2) It is also clear from the definitions, that
$$\langle f(T)x,y\rangle = \int_{\sigma(T)}fdE_{x,y}.$$ But why does it follow, that $f(T)$ is in the weak-operator closure of the C*-subalgebra generated by $T$?
[Since stepfunctions made up of Borel measurable sets are dense in $B_{\infty}(\sigma(T))$ it does not seem too difficult to show, that part (1) implies that $f(T)$ belongs $A$. But how do we conclude, that f(T) belongs to the weak-operator closure of the C*-subalgebra generated by $T$?]
Update: There is a related question, the answer to which might trivialize the above questions: Given some normal operator $T \in B(H)$, what is the range of the Borel functional calculus $f \mapsto f(T)$, $B_{\infty}(\sigma(T)) \to B(H)$? Does $f(T)$ always belong to some nice subset of $B(H)$ related to $T$? And why? Kehe Zhu does not mention this, but I guess there is some simple answer.
The answer is that $f(T)$ always belongs to the von Neumann algebra generated by $T$. You can see that precisely via the two questions you are asking:
$E(S)$ belongs to $A$: It is easy to see that $E(S)$ is in the double commutant of $T$; from the fact that $T$ is normal, the commutant of $T$ is a von Neumann algebra (the only non-trivial part is that of adjoints, which follows from the Fuglede-Putnam Theorem). So $E(S)$ belongs to any von Neumann algebra that contains $T$.
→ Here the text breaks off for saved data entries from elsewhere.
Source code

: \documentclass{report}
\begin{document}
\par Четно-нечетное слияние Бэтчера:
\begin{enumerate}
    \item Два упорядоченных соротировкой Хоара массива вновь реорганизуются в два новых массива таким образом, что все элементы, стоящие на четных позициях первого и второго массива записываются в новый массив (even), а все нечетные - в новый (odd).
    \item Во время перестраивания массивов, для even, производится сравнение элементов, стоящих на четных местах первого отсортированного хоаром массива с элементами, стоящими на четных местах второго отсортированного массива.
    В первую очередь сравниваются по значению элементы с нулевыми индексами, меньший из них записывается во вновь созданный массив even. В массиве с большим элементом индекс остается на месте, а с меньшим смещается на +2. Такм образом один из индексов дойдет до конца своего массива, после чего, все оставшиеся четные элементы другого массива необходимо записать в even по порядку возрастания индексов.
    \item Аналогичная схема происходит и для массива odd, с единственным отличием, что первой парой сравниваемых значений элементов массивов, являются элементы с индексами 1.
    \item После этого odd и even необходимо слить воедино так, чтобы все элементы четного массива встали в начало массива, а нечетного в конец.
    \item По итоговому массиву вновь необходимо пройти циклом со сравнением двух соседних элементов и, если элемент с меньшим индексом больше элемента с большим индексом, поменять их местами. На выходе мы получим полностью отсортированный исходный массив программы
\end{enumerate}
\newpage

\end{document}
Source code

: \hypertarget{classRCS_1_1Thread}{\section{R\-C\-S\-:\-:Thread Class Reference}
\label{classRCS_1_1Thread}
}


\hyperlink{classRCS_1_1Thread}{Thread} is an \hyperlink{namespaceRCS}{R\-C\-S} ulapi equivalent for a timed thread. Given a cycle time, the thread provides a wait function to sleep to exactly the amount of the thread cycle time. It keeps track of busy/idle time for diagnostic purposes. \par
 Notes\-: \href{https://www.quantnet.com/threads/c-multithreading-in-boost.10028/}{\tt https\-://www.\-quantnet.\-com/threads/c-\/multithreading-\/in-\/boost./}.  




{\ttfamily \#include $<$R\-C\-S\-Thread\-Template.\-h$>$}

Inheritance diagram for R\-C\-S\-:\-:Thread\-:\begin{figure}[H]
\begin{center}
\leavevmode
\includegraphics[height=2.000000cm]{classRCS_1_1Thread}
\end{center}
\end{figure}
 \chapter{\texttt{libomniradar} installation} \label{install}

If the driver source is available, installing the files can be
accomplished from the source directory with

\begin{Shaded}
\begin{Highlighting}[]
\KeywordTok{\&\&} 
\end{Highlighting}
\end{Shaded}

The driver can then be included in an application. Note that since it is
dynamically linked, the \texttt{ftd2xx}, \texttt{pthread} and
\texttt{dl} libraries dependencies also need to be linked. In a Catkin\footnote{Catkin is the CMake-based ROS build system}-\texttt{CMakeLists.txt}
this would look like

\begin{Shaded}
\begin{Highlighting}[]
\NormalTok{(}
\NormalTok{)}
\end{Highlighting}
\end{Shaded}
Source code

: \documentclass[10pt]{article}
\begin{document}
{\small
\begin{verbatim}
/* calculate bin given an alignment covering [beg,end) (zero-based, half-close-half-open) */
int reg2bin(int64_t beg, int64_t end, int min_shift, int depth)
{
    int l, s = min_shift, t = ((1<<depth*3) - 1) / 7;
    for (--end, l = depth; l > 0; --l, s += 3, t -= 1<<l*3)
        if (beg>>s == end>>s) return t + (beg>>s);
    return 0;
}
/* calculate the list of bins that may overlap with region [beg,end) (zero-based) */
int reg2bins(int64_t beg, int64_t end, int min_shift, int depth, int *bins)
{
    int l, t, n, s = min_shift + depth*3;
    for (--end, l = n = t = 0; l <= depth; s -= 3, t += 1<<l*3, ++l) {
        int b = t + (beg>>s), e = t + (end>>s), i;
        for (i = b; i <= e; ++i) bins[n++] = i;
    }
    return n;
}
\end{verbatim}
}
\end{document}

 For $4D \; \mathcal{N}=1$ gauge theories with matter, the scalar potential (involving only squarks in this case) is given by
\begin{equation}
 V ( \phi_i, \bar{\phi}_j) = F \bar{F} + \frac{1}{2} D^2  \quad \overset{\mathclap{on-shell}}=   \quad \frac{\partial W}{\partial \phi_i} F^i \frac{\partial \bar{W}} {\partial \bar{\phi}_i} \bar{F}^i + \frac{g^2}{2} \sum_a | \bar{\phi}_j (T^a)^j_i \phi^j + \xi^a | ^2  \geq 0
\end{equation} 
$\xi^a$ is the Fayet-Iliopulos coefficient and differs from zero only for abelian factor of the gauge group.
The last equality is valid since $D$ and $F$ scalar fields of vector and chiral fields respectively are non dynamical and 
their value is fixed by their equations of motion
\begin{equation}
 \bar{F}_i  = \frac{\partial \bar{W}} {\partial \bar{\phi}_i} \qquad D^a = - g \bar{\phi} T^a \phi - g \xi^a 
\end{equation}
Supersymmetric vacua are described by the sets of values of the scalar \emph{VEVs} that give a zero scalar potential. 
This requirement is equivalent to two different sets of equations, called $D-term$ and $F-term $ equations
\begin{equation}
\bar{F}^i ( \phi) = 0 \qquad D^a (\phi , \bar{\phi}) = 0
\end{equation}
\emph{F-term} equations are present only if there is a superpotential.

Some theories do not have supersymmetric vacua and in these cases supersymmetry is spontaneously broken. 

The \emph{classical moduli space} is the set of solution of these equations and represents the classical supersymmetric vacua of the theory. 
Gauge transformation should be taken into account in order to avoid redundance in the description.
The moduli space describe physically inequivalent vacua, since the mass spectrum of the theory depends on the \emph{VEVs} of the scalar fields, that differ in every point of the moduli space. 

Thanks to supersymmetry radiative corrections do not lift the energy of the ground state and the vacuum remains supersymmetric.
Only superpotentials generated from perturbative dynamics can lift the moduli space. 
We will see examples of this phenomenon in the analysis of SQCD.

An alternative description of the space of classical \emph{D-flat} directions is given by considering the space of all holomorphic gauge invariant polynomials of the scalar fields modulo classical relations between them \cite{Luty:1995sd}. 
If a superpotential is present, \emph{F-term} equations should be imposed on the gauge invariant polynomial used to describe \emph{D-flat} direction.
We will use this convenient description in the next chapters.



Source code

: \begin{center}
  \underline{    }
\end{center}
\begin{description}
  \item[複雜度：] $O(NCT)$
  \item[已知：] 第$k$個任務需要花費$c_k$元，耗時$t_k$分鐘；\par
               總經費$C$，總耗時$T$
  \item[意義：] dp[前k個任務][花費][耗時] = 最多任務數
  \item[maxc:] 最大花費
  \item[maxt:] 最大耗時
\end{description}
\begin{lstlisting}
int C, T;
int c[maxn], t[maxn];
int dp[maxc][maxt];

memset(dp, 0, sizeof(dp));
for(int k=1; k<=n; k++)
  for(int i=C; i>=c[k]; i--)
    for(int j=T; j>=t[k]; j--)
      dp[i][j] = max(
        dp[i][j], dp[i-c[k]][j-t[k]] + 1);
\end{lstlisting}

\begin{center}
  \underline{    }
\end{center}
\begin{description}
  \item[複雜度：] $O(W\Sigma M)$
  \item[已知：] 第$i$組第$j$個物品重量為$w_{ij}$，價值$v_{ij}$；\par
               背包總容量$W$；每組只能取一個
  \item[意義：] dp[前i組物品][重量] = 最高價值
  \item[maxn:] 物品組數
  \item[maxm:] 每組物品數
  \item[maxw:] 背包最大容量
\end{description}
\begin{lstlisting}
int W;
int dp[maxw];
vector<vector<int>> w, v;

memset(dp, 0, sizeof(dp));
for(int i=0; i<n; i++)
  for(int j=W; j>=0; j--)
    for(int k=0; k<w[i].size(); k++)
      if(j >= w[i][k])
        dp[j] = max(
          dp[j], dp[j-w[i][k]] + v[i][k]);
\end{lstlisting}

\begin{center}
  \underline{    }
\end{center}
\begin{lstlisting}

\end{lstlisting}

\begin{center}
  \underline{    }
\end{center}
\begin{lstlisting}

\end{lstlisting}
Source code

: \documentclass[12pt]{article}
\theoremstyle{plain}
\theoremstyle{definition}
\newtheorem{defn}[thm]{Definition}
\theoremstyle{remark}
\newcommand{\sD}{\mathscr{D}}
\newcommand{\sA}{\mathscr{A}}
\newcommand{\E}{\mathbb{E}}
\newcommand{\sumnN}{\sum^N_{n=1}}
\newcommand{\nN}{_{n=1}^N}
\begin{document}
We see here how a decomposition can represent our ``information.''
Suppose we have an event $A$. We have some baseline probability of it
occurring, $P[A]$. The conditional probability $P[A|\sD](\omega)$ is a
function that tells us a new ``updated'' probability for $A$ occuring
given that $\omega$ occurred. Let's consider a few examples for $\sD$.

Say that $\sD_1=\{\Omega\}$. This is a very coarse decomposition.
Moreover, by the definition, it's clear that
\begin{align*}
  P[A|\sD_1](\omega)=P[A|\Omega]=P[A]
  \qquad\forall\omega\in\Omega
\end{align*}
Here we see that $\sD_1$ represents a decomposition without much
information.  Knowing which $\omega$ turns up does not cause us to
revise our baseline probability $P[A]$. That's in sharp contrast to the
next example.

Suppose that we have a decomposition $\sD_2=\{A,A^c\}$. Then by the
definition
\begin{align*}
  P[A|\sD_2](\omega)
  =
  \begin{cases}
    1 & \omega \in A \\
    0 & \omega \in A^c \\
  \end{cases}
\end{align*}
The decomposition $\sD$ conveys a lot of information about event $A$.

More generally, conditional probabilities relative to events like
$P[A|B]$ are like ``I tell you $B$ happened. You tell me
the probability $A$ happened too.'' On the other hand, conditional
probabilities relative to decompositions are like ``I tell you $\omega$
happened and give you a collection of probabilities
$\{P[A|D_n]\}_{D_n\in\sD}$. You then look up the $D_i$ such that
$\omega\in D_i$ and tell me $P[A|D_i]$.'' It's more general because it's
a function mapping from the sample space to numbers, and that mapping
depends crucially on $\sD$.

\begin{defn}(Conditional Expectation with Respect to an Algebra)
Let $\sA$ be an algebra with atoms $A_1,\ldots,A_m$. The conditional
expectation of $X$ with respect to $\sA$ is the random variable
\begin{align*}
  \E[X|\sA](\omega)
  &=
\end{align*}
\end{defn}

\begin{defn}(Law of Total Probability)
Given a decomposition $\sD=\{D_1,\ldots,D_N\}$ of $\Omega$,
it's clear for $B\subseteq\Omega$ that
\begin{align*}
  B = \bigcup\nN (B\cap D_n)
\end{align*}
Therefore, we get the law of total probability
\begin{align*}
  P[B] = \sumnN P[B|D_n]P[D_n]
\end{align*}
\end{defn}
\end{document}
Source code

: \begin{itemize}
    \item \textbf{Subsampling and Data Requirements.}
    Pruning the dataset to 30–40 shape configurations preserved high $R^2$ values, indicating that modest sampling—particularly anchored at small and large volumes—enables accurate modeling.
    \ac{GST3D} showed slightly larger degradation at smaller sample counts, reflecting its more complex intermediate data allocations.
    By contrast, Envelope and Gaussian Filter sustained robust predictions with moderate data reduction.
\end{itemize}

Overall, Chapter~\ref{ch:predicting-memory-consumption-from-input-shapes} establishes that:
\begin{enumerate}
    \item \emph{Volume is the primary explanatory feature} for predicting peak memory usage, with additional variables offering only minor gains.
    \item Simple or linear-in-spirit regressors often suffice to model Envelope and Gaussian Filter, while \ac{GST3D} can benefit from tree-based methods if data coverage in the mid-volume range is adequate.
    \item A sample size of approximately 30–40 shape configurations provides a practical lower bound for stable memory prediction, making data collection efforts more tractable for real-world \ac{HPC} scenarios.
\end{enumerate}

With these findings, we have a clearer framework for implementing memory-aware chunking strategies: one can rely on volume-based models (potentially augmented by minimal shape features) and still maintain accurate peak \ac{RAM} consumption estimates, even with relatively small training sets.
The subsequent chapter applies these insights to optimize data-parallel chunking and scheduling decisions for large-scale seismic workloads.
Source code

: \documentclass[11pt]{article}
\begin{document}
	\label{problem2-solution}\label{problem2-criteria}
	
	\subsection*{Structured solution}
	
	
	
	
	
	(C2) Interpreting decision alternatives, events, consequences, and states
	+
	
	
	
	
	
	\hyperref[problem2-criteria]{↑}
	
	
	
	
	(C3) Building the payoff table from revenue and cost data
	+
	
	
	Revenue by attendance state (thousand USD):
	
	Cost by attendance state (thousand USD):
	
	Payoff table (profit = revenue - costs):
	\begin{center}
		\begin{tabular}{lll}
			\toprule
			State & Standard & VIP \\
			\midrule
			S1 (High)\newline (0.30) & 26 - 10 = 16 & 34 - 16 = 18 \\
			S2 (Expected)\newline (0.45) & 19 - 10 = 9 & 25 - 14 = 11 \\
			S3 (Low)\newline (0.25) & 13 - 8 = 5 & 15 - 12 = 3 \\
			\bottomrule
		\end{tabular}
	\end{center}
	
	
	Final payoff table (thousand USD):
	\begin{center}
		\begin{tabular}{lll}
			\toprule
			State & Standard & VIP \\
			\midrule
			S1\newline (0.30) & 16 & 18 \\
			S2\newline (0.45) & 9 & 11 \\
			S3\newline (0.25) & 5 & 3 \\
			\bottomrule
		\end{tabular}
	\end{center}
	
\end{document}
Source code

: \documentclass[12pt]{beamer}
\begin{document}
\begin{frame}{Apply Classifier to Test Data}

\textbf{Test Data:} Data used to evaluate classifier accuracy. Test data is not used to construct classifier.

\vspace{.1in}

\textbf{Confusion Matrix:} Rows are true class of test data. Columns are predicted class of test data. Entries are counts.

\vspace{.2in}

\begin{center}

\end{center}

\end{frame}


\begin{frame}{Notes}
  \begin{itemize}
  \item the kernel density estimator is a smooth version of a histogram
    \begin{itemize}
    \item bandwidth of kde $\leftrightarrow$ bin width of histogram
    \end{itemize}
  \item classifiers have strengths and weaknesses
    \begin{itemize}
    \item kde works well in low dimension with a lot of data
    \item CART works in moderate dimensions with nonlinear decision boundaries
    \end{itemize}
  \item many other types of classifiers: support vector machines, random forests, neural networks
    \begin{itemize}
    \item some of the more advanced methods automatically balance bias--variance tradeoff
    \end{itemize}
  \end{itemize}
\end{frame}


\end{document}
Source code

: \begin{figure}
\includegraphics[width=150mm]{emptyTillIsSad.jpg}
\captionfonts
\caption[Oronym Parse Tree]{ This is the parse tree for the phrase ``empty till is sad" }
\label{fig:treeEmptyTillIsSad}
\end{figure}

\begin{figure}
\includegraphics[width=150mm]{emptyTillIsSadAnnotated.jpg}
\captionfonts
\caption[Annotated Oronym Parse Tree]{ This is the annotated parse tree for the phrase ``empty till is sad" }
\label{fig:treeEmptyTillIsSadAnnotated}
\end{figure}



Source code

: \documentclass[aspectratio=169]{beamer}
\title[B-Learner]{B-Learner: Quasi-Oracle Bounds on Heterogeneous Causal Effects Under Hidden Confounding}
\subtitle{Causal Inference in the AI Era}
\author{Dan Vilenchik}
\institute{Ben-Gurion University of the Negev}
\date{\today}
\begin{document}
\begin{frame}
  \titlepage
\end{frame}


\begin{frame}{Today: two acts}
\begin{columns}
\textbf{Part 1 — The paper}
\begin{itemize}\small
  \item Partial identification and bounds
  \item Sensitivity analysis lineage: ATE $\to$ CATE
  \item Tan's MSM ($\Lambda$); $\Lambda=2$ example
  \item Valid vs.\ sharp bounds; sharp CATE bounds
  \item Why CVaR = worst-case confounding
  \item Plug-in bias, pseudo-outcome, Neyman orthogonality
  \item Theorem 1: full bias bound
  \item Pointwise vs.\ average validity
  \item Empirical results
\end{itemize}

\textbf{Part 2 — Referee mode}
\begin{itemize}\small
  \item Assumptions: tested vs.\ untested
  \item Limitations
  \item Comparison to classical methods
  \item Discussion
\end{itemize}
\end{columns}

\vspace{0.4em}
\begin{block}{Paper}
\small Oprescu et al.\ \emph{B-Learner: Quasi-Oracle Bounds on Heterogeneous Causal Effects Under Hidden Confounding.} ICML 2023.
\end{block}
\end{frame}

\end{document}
This is the same as question 1, only with $f$ instead of $\chi_S$. Since the integral $\langle f(T)x,y\rangle$ is a limit of integrals of simple functions, this gives you $f(T)$ as a wot limit of linear combinations of projections, and by part 1 these linear combinations are in the von Neumann algebra generated by $T$.